しかし、映画は荒唐無稽だがシリアスな方向に展開して、様々な見方があるだろうが私は仕事を優先した人(主人公の女性)のゾ~とするような孤独を描く映画(もちろん批判的にである)ではないかと観た。(もちろんハッピーエンドになるように作ってはあるが。)イギリスには孤独担当大臣までいるそうである。日本は、遺憾ながら七つの海を支配するところまでの発展はなかったものの海洋国家であるところは瓜二つであるからイギリスのあと追いをするのは目に見えている。日本にも孤独担当大臣ができるかもしれない。

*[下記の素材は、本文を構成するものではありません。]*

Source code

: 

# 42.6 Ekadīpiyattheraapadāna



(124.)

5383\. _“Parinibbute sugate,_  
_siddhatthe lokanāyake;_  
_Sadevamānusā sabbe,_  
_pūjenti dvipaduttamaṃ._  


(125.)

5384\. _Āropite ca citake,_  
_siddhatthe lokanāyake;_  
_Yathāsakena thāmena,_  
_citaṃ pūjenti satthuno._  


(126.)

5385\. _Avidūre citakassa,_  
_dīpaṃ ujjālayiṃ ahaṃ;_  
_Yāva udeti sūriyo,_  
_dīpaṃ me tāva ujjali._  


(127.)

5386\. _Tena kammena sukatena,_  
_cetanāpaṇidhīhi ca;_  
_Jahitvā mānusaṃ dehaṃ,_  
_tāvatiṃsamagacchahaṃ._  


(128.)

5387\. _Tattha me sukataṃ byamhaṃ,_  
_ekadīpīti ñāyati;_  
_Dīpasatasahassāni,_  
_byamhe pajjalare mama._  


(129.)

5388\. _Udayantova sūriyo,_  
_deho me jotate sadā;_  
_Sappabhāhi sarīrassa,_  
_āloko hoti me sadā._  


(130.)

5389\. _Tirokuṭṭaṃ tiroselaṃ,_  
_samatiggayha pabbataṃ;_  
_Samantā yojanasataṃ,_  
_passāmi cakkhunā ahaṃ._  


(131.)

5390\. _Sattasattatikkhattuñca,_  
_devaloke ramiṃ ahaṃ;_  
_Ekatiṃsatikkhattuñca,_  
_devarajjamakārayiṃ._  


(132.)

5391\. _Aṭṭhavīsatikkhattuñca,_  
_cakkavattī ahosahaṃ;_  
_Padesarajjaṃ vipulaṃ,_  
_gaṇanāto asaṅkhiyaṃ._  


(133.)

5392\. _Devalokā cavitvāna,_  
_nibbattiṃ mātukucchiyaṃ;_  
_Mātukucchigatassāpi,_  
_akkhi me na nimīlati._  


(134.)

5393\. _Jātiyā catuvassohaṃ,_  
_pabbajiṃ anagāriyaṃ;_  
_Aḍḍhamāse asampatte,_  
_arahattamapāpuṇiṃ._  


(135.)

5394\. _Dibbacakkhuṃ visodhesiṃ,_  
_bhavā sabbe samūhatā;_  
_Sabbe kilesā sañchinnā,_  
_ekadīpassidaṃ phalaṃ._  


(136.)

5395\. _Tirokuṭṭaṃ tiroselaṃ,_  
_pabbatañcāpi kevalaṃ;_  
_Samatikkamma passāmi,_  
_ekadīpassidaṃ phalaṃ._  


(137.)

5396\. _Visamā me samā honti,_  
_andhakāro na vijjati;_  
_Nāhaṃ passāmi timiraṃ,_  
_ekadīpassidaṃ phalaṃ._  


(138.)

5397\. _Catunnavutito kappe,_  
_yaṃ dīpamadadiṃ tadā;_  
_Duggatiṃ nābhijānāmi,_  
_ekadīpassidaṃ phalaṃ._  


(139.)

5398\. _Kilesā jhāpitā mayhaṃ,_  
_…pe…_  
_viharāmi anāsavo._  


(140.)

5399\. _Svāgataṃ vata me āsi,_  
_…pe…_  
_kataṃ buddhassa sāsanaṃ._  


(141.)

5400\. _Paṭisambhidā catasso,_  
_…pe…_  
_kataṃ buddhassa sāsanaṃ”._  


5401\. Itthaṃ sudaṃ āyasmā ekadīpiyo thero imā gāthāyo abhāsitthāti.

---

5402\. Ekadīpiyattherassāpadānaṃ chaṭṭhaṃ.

どうも資本主義は人々を競争させるために、孤独に陥らせる作用があるようである。高度経済成長が始まるまでの日本は、冷暖房はもちろんなく便所も汲み取りだしそこら中にハエが飛び回って不便で不衛生で困ったところだったが、年寄りの孤独というのはなかったように見受けられる。(介護施設なんかどこにもなかったような気がするけど)または、すべての年代で孤独は少なかったように見受けられる。その代わり過剰な付き合いが求められて面倒くさかったとも見える。
家族を解体してバラバラの個人にした方が資本主義としては効率がいいのであろう。システムはそれでうまく作動するかもしれないが中にいる人間がアップアップしている、そういうことをこの映画は言いたいのであろうか。資本主義は行き詰っている、新しいシステムが必要であると言いたいのであろうか。
だったらあの召使の魔人が語るシバの女王のエピソードやアラブのハーレムのエピソードは全体とどうつながるんだろう。様々なことを考えるために時間をおいてもう一度見たい映画である。